São Paulo é uma cidade de contrastes. De um lado, a maior potência econômica do país, com grande diversidade cultural e elevada concentração de oportunidades. Do outro, desigualdade urbana, longos deslocamentos e uma lógica de expansão que, por anos, empurrou parte significativa da população para longe de áreas que concentram maior oferta de empregos e serviços.
Até o início da década de 2010, o conjunto normativo na capital paulista produziu um efeito perverso: quanto menor a renda, mais distante do centro da cidade ficava a moradia. A habitação social foi sendo deslocada para as bordas, criando uma cidade extensa, com logística cara e complexa e perda de qualidade de vida. Para milhões de famílias, morar longe passou a ser o preço a se pagar pelo acesso à casa própria.
No entanto, o modelo foi gradualmente modificado a partir da implementação do Plano Diretor de 2014 e de sua revisão em 2023, que integram planejamento territorial, novas políticas de habitação e investimentos em infraestrutura – um processo consistente de correção de distorções históricas.

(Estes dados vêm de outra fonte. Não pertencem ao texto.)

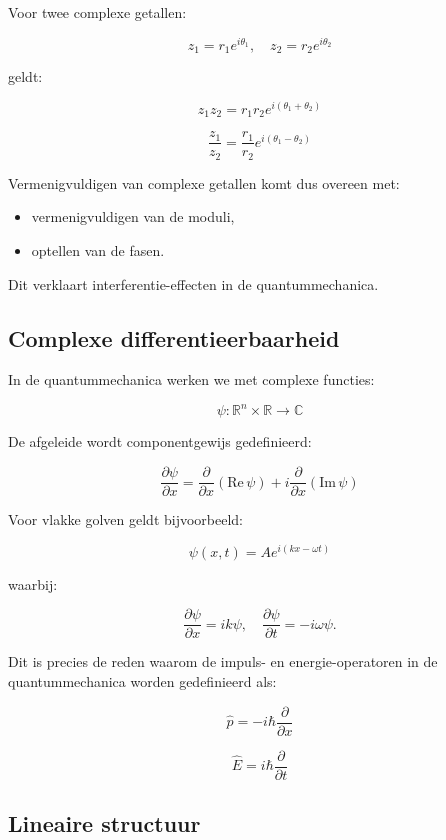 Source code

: \documentclass{report} %
\begin{document}
    Voor twee complexe getallen:

    \[
        z_1 = r_1 e^{i\theta_1}, \quad z_2 = r_2 e^{i\theta_2}
    \]

    geldt:

    \[
        z_1 z_2 = r_1 r_2 e^{i(\theta_1+\theta_2)}
    \]

    \[
        \frac{z_1}{z_2} = \frac{r_1}{r_2} e^{i(\theta_1-\theta_2)}
    \]

    Vermenigvuldigen van complexe getallen komt dus overeen met:
    \begin{itemize}
        \item vermenigvuldigen van de moduli,
        \item optellen van de fasen.
    \end{itemize}

    Dit verklaart interferentie-effecten in de quantummechanica.

    \subsection{Complexe differentieerbaarheid}

    In de quantummechanica werken we met complexe functies:

    \[
        \psi : \mathbb{R}^n \times \mathbb{R} \to \mathbb{C}
    \]

    De afgeleide wordt componentgewijs gedefinieerd:

    \[
        \frac{\partial \psi}{\partial x}
        =
        \frac{\partial}{\partial x}(\mathrm{Re}\,\psi)
        +
        i
        \frac{\partial}{\partial x}(\mathrm{Im}\,\psi)
    \]

    Voor vlakke golven geldt bijvoorbeeld:

    \[
        \psi(x,t) = Ae^{i(kx-\omega t)}
    \]

    waarbij:

    \[
        \frac{\partial \psi}{\partial x} = ik\psi,
        \quad
        \frac{\partial \psi}{\partial t} = -i\omega\psi.
    \]

    Dit is precies de reden waarom de impuls- en energie-operatoren in de quantummechanica worden gedefinieerd als:

    \[
        \hat{p} = -i\hbar \frac{\partial}{\partial x}
    \]

    \[
        \hat{E} = i\hbar \frac{\partial}{\partial t}
    \]

    \subsection{Lineaire structuur}
\end{document}
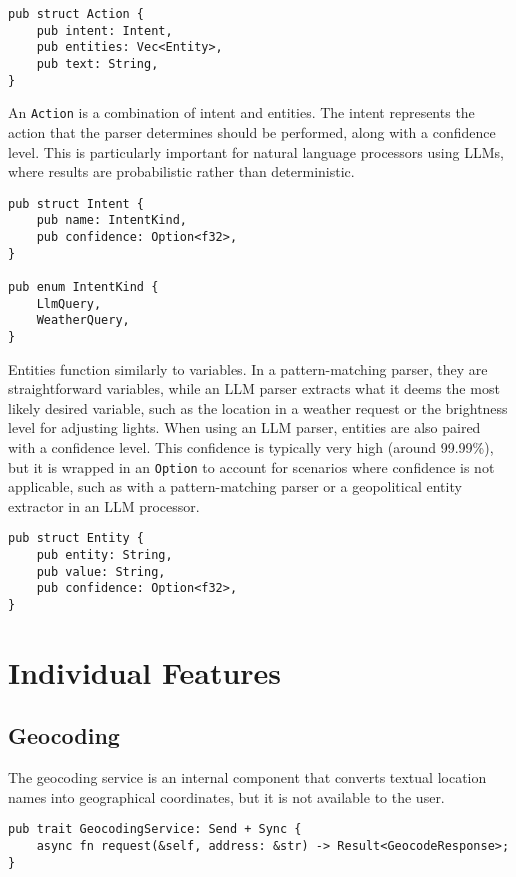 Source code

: \begin{verbatim}
pub struct Action {
    pub intent: Intent,
    pub entities: Vec<Entity>,
    pub text: String,
}
\end{verbatim}

An \texttt{Action} is a combination of intent and entities.
The intent represents the action that the parser determines should be performed, along with a confidence level.
This is particularly important for natural language processors using LLMs, where results are probabilistic rather than deterministic.

\begin{verbatim}
pub struct Intent {
    pub name: IntentKind,
    pub confidence: Option<f32>,
}

pub enum IntentKind {
    LlmQuery,
    WeatherQuery,
}
\end{verbatim}

Entities function similarly to variables. In a pattern-matching parser, they are straightforward variables,
while an LLM parser extracts what it deems the most likely desired variable,
such as the location in a weather request or the brightness level for adjusting lights.
When using an LLM parser, entities are also paired with a confidence level.
This confidence is typically very high (around 99.99\%), but it is wrapped in an \texttt{Option}
to account for scenarios where confidence is not applicable,
such as with a pattern-matching parser or a geopolitical entity extractor in an LLM processor.

\begin{verbatim}
pub struct Entity {
    pub entity: String,
    pub value: String,
    pub confidence: Option<f32>,
}
\end{verbatim}

\section{Individual Features}

\subsection{Geocoding}
The geocoding service is an internal component that converts textual location names into geographical coordinates, but it is not available to the user.

\begin{verbatim}
pub trait GeocodingService: Send + Sync {
    async fn request(&self, address: &str) -> Result<GeocodeResponse>;
}
\end{verbatim}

Esse reordenamento tem sido capaz de reverter as assimetrias da expansão da cidade. A lei municipal não apenas vem redirecionando a produção de moradias para áreas mais centrais e estruturadas, como também fortalecido instrumentos como as Zonas Especiais de Interesse Social (ZEIS). Com isso, tornou-se possível levar a população de menor renda para áreas antes inacessíveis, além de oferecer empreendimentos mais qualificados e com melhor padrão construtivo e preço adequado a esse público.
Os números ajudam a dimensionar essa transformação. Segundo a Prefeitura de São Paulo, entre 2021 e junho de 2023, a cidade licenciou mais de 330 mil moradias populares. Desse total, 78% foram destinadas a famílias com renda de até seis salários mínimos, evidenciando o foco em escala e inclusão social.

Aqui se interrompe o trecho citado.